3. It assumes a hierarchy between countries- and this is also true of the expressions “developed” and “developing” countries.
These terms paint most definitely not homogenous Western nations as the ideal, despite the grave issues affecting so-called Western nations. Furthermore, these terms are not concrete, whereas quantitative data, such as infant mortality rates, provide a more solid basis for comparison.
Additionally, referring to certain nations as of the “Third World,” presupposes the existence of a First (and Second World). But what does a “First World” country actually look like? The United States? Scandinavia? What really makes a country “first in its class?” (Yes, that is a phrase appropriated from car commercials, but when you think about it, that is an inherent meaning when a country is labeled “First World.”)
4. These artificial labels lack legitimacy.
Who is one to classify another? Even in the 21st century, there’s no clear consensus on what it means to be a developed country. As written by one senior politics writer, Zeeshan Aleem, “Social democracy in Scandinavia, oil-funded theocracy in Saudi Arabia, and a one-party, partially planned, partially free market economy in China are all vastly different models for generating and harnessing prosperity.” With all these subjective perspectives on what defines a country, where lies the merit behind such universal labeling?
5. The term depicts the ‘afflicted’ countries as inaccessible
In 1952 when Alfred Sauvy wrote “Three words one planet” for his article in L’Observateur, he envisioned a world entirely constructed in terms of capitalism and socialism, with a grey area denoted as the “third world.” While he may have had his problematic reasoning, in the 21st century, the term makes so-called “third world countries” sound inaccessible. Why must we refer to nations whose exports we consume, whose citizens we laud and whose culture we often derogate as on ‘another world?’ Are we that unwilling to find common ground or even admit that we all share one global economy and ‘pile of resources’ so-to-speak?
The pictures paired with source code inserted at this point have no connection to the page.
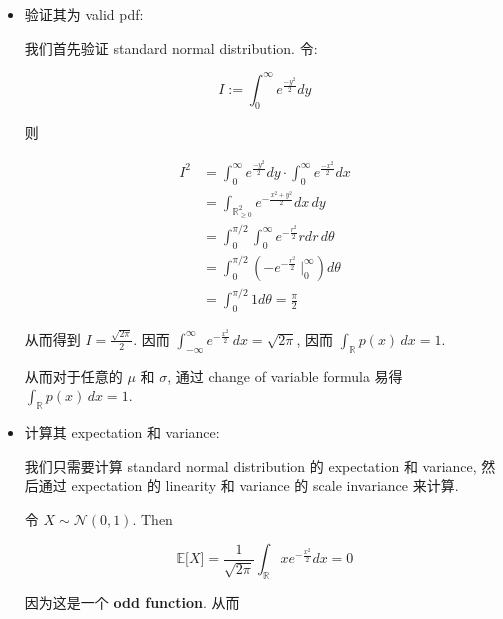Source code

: \begin{itemize}
\item
  验证其为 valid pdf:

  我们首先验证 standard normal distribution. 令:

  \[\mathit{I} := \int_{0}^{\infty}\mathit{e}^{\frac{- \mathit{y}^{2}}{2}}\mathit{d}\mathit{y}\]

  则

  \[\begin{matrix}
  \mathit{I}^{2} & {= \int_{0}^{\infty}\mathit{e}^{\frac{- \mathit{y}^{2}}{2}}\mathit{d}\mathit{y} \cdot \int_{0}^{\infty}\mathit{e}^{\frac{- \mathit{x}^{2}}{2}}\mathit{d}\mathit{x}} \\
   & {= \int_{\mathbb{R}_{\geq 0}^{2}}\mathit{e}^{- \frac{\mathit{x}^{2} + \mathit{y}^{2}}{2}}\mathit{d}\mathit{x}\,\mathit{d}\mathit{y}} \\
   & {= \int_{0}^{\mathit{\pi}/2}\int_{0}^{\infty}\mathit{e}^{- \frac{\mathit{r}^{2}}{2}}\mathit{r}\mathit{d}\mathit{r}\,\mathit{d}\mathit{\theta}} \\
   & {= \int_{0}^{\mathit{\pi}/2}( - \mathit{e}^{- \frac{\mathit{r}^{2}}{2}}\ |_{0}^{\infty})\mathit{d}\mathit{\theta}} \\
   & {= \int_{0}^{\mathit{\pi}/2}1\mathit{d}\mathit{\theta} = \frac{\mathit{\pi}}{2}}
  \end{matrix}\]

  从而得到 \(\mathit{I} = \frac{\sqrt{2\mathit{\pi}}}{2}\). 因而 \(\int_{- \infty}^{\infty}\mathit{e}^{- \frac{\mathit{x}^{2}}{2}}\,\mathit{d}\mathit{x} = \sqrt{2\mathit{\pi}}\), 因而 \(\int_{\mathbb{R}}\mathit{p}(\mathit{x})\,\mathit{d}\mathit{x} = 1\).

  从而对于任意的 \(\mathit{\mu}\) 和 \(\mathit{\sigma}\), 通过 change of variable formula 易得 \(\int_{\mathbb{R}}\mathit{p}(\mathit{x})\,\mathit{d}\mathit{x} = 1\).
\item
  计算其 expectation 和 variance:

  我们只需要计算 standard normal distribution 的 expectation 和 variance, 然后通过 expectation 的 linearity 和 variance 的 scale invariance 来计算.

  令 \(\mathit{X} \sim \mathcal{N}(0,1)\). Then

  \[\mathbb{E}\lbrack\mathit{X}\rbrack = \frac{1}{\sqrt{2\mathit{\pi}}}\int_{\mathbb{R}}\mathit{x}\mathit{e}^{- \frac{\mathit{x}^{2}}{2}}\mathit{d}\mathit{x} = 0\]

  因为这是一个 \textbf{odd function}. 从而


\end{itemize}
Perhaps somewhere out there lies a justifiable reason to classify nations for certain attributes. But the idea of a “third world” is disconcerting. There is only one world: a world with billions of people and superficially drawn borders that have overtime come to divide and define us. In my opinion, rhetoric on nation-states should be unifying rather than divisive—the opposite of emotions evoked from the term “third world.”
In the future, I will be even more vigilant about policing myself (and those around me) so we are all mindful of the terminology we use to describe that which is perceived as foreign, and question the narrative certain lingo perpetuates. One practice I hope to advocate more strongly for is the naming of specific countries, or group nations in question, by addressing their shared (relevant) attribute. For example, instead of talking about “third world countries” and global health concerns, the norm should be to specify “countries experiencing an HIV/AIDS epidemic.”
Lastly, though this may appear a juvenile point, I think it is important to remember that humankind exists on one shared world. The challenges some nations face are liabilities for all other nations, and so it is crucial that divisive and unfounded rhetoric is eliminated from modern vernacular.
To my friend, under modern definitions of the term “third world country,” no, South Africa is not classified as so. And neither should any other country.